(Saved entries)
——————————

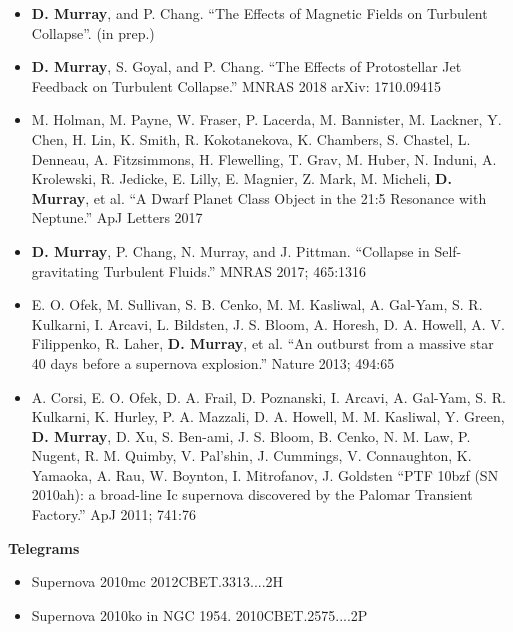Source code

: \documentclass[12pt,notitlepage]{report}
\begin{document}
\begin{itemize}


\item[] \textbf{D. Murray}, and P. Chang. ``The Effects of Magnetic Fields on Turbulent Collapse''. (in prep.)

\item[] \textbf{D. Murray}, S. Goyal, and P. Chang. ``The Effects of Protostellar Jet Feedback on Turbulent Collapse.'' MNRAS 2018 arXiv: 1710.09415

\item[] M. Holman, M. Payne, W. Fraser, P. Lacerda, M. Bannister, M. Lackner, Y. Chen, H. Lin, K. Smith, R. Kokotanekova, K. Chambers, S. Chastel, L. Denneau, A. Fitzsimmons, H. Flewelling, T. Grav, M. Huber, N. Induni, A. Krolewski, R. Jedicke, E. Lilly, E. Magnier, Z. Mark, M. Micheli, \textbf{D. Murray}, et al. ``A Dwarf Planet Class Object in the 21:5 Resonance with Neptune.'' ApJ Letters 2017 %

\item[] \textbf{D. Murray}, P. Chang, N. Murray, and J. Pittman. ``Collapse in Self-gravitating Turbulent Fluids.'' MNRAS 2017; 465:1316

\item[] E. O. Ofek, M. Sullivan, S. B. Cenko, M. M.  Kasliwal, A. Gal-Yam, S. R. Kulkarni, I. Arcavi, L. Bildsten, J. S. Bloom, A. Horesh, D. A. Howell, A. V. Filippenko, R. Laher, \textbf{D. Murray}, et al. ``An outburst from a massive star 40 days before a supernova explosion.'' Nature 2013; 494:65

\item[] A. Corsi, E. O. Ofek, D. A. Frail, D. Poznanski, I. Arcavi, A. Gal-Yam, S. R. Kulkarni, K. Hurley, P. A. Mazzali, D. A. Howell, M. M. Kasliwal, Y. Green, \textbf{D. Murray}, D. Xu, S. Ben-ami, J. S. Bloom, B. Cenko, N. M. Law, P. Nugent, R. M. Quimby, V. Pal'shin, J. Cummings, V. Connaughton, K. Yamaoka, A. Rau, W. Boynton, I. Mitrofanov, J. Goldsten ``PTF 10bzf (SN 2010ah): a broad-line Ic supernova discovered by the Palomar Transient Factory.'' ApJ 2011; 741:76

\end{itemize}

\textbf{Telegrams}

\begin{itemize}

\item[] Supernova 2010mc 2012CBET.3313....2H

\item[] Supernova 2010ko in NGC 1954. 2010CBET.2575....2P

\end{itemize}
\end{document}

——————————

> **Task brief**
Find the word "Ofek" in the entries, and copy every line it shows up in.

> **Exercise output**
\item[] E. O. Ofek, M. Sullivan, S. B. Cenko, M. M.  Kasliwal, A. Gal-Yam, S. R. Kulkarni, I. Arcavi, L. Bildsten, J. S. Bloom, A. Horesh, D. A. Howell, A. V. Filippenko, R. Laher, \textbf{D. Murray}, et al. ``An outburst from a massive star 40 days before a supernova explosion.'' Nature 2013; 494:65
\item[] A. Corsi, E. O. Ofek, D. A. Frail, D. Poznanski, I. Arcavi, A. Gal-Yam, S. R. Kulkarni, K. Hurley, P. A. Mazzali, D. A. Howell, M. M. Kasliwal, Y. Green, \textbf{D. Murray}, D. Xu, S. Ben-ami, J. S. Bloom, B. Cenko, N. M. Law, P. Nugent, R. M. Quimby, V. Pal'shin, J. Cummings, V. Connaughton, K. Yamaoka, A. Rau, W. Boynton, I. Mitrofanov, J. Goldsten ``PTF 10bzf (SN 2010ah): a broad-line Ic supernova discovered by the Palomar Transient Factory.'' ApJ 2011; 741:76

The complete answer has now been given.